By: Sharon Aron Baron
Let’s throw away the notion that the Woodlands was a retirement community and embrace our new normal: that we’re now a community where many families are raising their children.
It’s been a long road to get people in the habit of buying candy and opening their doors on Halloween night for Trick-or-treaters. Some years there are many, while others there are just a few.
And who wants to get stuck with all that leftover candy? Wink wink.
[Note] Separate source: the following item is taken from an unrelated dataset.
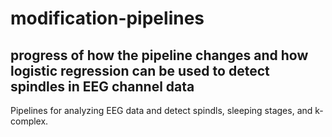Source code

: # modification-pipelines
## progress of how the pipeline changes and how logistic regression can be used to detect spindles in EEG channel data

Pipelines for analyzing EEG data and detect spindls, sleeping stages, and k-complex.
Tannah Robins wrote this in the hope that more people would participate this year:
Last year we took our son & his friend to Trick or Treating in our community. We went through section 5, 7, 8 and random houses on the boulevard and throughout the community that we saw lights on and had a great time. I haven’t heard much about Halloween this year but we plan to stay in our community again this year and hope that we can all come together and support the children and families here with kids. For us, we will be leaving candy out for kids when we are out or my husband will be home handing it out. Nothing more disappointing for kids to go up to a house full of cars and lights, ring the doorbell, say “trick or treat” and no-one answer.
Please, Please support our kids this Halloween, turn on your lights and pass out candy! Tell us where you are and we will come by! Thank you.
Unfortunately, many of our residents don’t participate in the old tradition of trick-or treating, and it isn’t anything new. It’s been a tradition in our country since the late 1950s. One of the biggest problems I hear from many parents is that no one participates in trick-or-treating in the Woodlands. Our families have to go to other communities because many residents either do not give out candy, or parents assume that the children do not trick-or-treat here and don’t even stick around on Halloween night.
Back when I grew up, there wasn’t a single neighbor that didn’t open there door and hand us treats. I carried around a pillowcase to carry home all of my loot.
It was like winning the lottery. The candy lottery!
Why should our own community be any different?
Let’s make some good memories for our next generation and pass out candy one evening each year.
Monday, October 31st is Halloween. Turn on your porch lights and buy a bag of candy and hand it out. Or better yet, sit outside and maybe meet some neighbors trick or treating on their golf carts. Oh yes, and drive slowly too.